--- Data for this task Enclosed Below ---

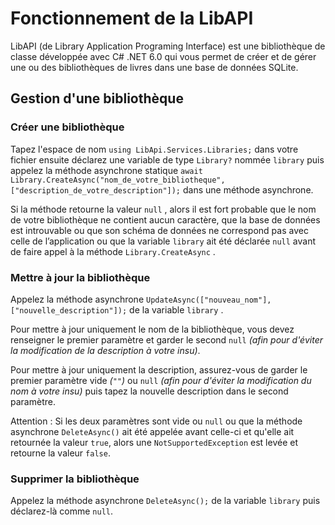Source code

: ﻿# Fonctionnement de la LibAPI

LibAPI (de Library Application Programing Interface) est une bibliothèque de classe développée avec C# .NET 6.0 qui vous permet de créer et de gérer une ou des bibliothèques de livres dans une base de données SQLite.

## Gestion d'une bibliothèque 


### Créer une bibliothèque

Tapez l'espace de nom `using LibApi.Services.Libraries;` dans votre fichier ensuite déclarez une variable de type `Library?` nommée `library`  puis appelez la méthode asynchrone statique `await Library.CreateAsync("nom_de_votre_bibliotheque", ["description_de_votre_description"]);` dans une méthode asynchrone.

Si la méthode retourne la valeur `null` , alors il est fort probable que le nom de votre bibliothèque ne contient aucun caractère, que la base de données est introuvable   ou que son schéma de données ne correspond pas avec celle de l’application ou que la variable `library` ait été déclarée `null` avant de faire appel à la méthode `Library.CreateAsync` .


### Mettre à jour la bibliothèque

Appelez la méthode asynchrone `UpdateAsync(["nouveau_nom"], ["nouvelle_description"]);` de la variable `library` .

Pour mettre à jour uniquement le nom de la bibliothèque, vous devez renseigner le premier paramètre et garder le second `null` *(afin pour d'éviter la modification de la description à votre insu)*.

Pour mettre à jour uniquement la description, assurez-vous de garder le premier paramètre vide *(`""`)* ou `null` *(afin pour d'éviter la modification du nom à votre insu)* puis tapez la nouvelle description dans le second paramètre.

Attention : Si les deux paramètres sont vide ou `null` ou que la méthode asynchrone `DeleteAsync()` ait été appelée avant celle-ci et qu'elle ait retournée la valeur `true`, alors une `NotSupportedException` est levée et retourne la valeur `false`.



### Supprimer la bibliothèque 

Appelez la méthode asynchrone `DeleteAsync();` de la variable `library` puis déclarez-là comme `null`.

--- End of Enclosed Data for this task ---

■ Required work ■
Which lines hold the string "modification"? Copy all of them from the data above.

■ Answer box ■
Pour mettre à jour uniquement le nom de la bibliothèque, vous devez renseigner le premier paramètre et garder le second `null` *(afin pour d'éviter la modification de la description à votre insu)*.
Pour mettre à jour uniquement la description, assurez-vous de garder le premier paramètre vide *(`""`)* ou `null` *(afin pour d'éviter la modification du nom à votre insu)* puis tapez la nouvelle description dans le second paramètre.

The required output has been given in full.